• Exercise brief
What follows is a listing to be repeated in full and without alteration.
========================================
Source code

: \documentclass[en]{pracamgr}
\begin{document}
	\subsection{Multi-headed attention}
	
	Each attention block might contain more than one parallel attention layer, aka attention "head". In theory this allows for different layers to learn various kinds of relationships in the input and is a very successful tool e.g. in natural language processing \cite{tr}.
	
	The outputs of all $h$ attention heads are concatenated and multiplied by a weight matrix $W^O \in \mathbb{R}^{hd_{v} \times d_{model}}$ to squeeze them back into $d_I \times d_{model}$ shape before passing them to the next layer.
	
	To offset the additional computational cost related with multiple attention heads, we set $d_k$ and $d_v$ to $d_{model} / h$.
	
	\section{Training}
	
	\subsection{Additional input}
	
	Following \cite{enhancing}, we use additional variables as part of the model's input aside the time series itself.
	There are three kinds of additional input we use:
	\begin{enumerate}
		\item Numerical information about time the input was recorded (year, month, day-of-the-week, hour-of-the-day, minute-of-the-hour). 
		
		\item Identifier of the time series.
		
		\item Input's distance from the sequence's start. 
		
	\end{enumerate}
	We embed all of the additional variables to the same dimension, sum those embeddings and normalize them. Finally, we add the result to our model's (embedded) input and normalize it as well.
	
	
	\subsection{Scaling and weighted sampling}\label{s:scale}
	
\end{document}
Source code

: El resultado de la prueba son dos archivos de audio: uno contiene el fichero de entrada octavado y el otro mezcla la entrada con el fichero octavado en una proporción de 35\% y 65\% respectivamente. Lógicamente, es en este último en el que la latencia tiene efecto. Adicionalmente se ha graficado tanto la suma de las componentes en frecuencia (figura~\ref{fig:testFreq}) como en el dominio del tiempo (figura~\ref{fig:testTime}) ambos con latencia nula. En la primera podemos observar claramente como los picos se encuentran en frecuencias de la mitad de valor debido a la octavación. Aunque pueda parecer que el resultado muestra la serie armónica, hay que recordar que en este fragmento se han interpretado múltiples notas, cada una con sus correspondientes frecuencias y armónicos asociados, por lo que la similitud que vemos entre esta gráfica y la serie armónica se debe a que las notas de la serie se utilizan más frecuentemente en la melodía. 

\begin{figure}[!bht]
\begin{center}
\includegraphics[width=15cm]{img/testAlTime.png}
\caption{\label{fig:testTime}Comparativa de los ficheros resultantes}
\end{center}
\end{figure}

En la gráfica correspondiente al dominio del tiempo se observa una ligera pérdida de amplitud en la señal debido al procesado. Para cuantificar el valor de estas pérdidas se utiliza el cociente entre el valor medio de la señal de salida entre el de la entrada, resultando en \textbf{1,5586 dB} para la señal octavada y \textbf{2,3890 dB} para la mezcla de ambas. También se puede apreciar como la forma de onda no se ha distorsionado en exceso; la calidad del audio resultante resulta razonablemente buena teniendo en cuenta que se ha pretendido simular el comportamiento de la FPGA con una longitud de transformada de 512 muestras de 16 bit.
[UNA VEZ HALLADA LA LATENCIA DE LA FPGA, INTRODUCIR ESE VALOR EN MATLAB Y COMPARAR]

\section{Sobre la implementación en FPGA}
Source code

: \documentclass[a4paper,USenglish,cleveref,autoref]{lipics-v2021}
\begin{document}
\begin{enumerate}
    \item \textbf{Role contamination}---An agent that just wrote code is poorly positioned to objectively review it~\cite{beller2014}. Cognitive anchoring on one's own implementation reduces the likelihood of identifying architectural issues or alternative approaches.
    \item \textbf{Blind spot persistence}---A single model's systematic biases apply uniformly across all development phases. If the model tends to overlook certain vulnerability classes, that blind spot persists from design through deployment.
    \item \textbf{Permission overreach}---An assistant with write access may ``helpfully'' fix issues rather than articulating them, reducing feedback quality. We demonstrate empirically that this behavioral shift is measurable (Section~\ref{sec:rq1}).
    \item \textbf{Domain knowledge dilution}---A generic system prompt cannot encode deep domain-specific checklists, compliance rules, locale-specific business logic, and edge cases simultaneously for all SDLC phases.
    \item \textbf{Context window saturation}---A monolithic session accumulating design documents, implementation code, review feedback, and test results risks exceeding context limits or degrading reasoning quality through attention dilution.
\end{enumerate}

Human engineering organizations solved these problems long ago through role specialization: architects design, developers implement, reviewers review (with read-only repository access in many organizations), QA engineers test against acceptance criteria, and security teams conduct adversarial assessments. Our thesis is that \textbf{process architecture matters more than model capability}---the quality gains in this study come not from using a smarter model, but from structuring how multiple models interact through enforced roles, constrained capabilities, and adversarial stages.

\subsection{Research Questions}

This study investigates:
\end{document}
========================================
• Task response
Source code

: \documentclass[en]{pracamgr}
\begin{document}
	\subsection{Multi-headed attention}
	
	Each attention block might contain more than one parallel attention layer, aka attention "head". In theory this allows for different layers to learn various kinds of relationships in the input and is a very successful tool e.g. in natural language processing \cite{tr}.
	
	The outputs of all $h$ attention heads are concatenated and multiplied by a weight matrix $W^O \in \mathbb{R}^{hd_{v} \times d_{model}}$ to squeeze them back into $d_I \times d_{model}$ shape before passing them to the next layer.
	
	To offset the additional computational cost related with multiple attention heads, we set $d_k$ and $d_v$ to $d_{model} / h$.
	
	\section{Training}
	
	\subsection{Additional input}
	
	Following \cite{enhancing}, we use additional variables as part of the model's input aside the time series itself.
	There are three kinds of additional input we use:
	\begin{enumerate}
		\item Numerical information about time the input was recorded (year, month, day-of-the-week, hour-of-the-day, minute-of-the-hour). 
		
		\item Identifier of the time series.
		
		\item Input's distance from the sequence's start. 
		
	\end{enumerate}
	We embed all of the additional variables to the same dimension, sum those embeddings and normalize them. Finally, we add the result to our model's (embedded) input and normalize it as well.
	
	
	\subsection{Scaling and weighted sampling}\label{s:scale}
	
\end{document}
Source code

: El resultado de la prueba son dos archivos de audio: uno contiene el fichero de entrada octavado y el otro mezcla la entrada con el fichero octavado en una proporción de 35\% y 65\% respectivamente. Lógicamente, es en este último en el que la latencia tiene efecto. Adicionalmente se ha graficado tanto la suma de las componentes en frecuencia (figura~\ref{fig:testFreq}) como en el dominio del tiempo (figura~\ref{fig:testTime}) ambos con latencia nula. En la primera podemos observar claramente como los picos se encuentran en frecuencias de la mitad de valor debido a la octavación. Aunque pueda parecer que el resultado muestra la serie armónica, hay que recordar que en este fragmento se han interpretado múltiples notas, cada una con sus correspondientes frecuencias y armónicos asociados, por lo que la similitud que vemos entre esta gráfica y la serie armónica se debe a que las notas de la serie se utilizan más frecuentemente en la melodía. 

\begin{figure}[!bht]
\begin{center}
\includegraphics[width=15cm]{img/testAlTime.png}
\caption{\label{fig:testTime}Comparativa de los ficheros resultantes}
\end{center}
\end{figure}

En la gráfica correspondiente al dominio del tiempo se observa una ligera pérdida de amplitud en la señal debido al procesado. Para cuantificar el valor de estas pérdidas se utiliza el cociente entre el valor medio de la señal de salida entre el de la entrada, resultando en \textbf{1,5586 dB} para la señal octavada y \textbf{2,3890 dB} para la mezcla de ambas. También se puede apreciar como la forma de onda no se ha distorsionado en exceso; la calidad del audio resultante resulta razonablemente buena teniendo en cuenta que se ha pretendido simular el comportamiento de la FPGA con una longitud de transformada de 512 muestras de 16 bit.
[UNA VEZ HALLADA LA LATENCIA DE LA FPGA, INTRODUCIR ESE VALOR EN MATLAB Y COMPARAR]

\section{Sobre la implementación en FPGA}
Source code

: \documentclass[a4paper,USenglish,cleveref,autoref]{lipics-v2021}
\begin{document}
\begin{enumerate}
    \item \textbf{Role contamination}---An agent that just wrote code is poorly positioned to objectively review it~\cite{beller2014}. Cognitive anchoring on one's own implementation reduces the likelihood of identifying architectural issues or alternative approaches.
    \item \textbf{Blind spot persistence}---A single model's systematic biases apply uniformly across all development phases. If the model tends to overlook certain vulnerability classes, that blind spot persists from design through deployment.
    \item \textbf{Permission overreach}---An assistant with write access may ``helpfully'' fix issues rather than articulating them, reducing feedback quality. We demonstrate empirically that this behavioral shift is measurable (Section~\ref{sec:rq1}).
    \item \textbf{Domain knowledge dilution}---A generic system prompt cannot encode deep domain-specific checklists, compliance rules, locale-specific business logic, and edge cases simultaneously for all SDLC phases.
    \item \textbf{Context window saturation}---A monolithic session accumulating design documents, implementation code, review feedback, and test results risks exceeding context limits or degrading reasoning quality through attention dilution.
\end{enumerate}

Human engineering organizations solved these problems long ago through role specialization: architects design, developers implement, reviewers review (with read-only repository access in many organizations), QA engineers test against acceptance criteria, and security teams conduct adversarial assessments. Our thesis is that \textbf{process architecture matters more than model capability}---the quality gains in this study come not from using a smarter model, but from structuring how multiple models interact through enforced roles, constrained capabilities, and adversarial stages.

\subsection{Research Questions}

This study investigates:
\end{document}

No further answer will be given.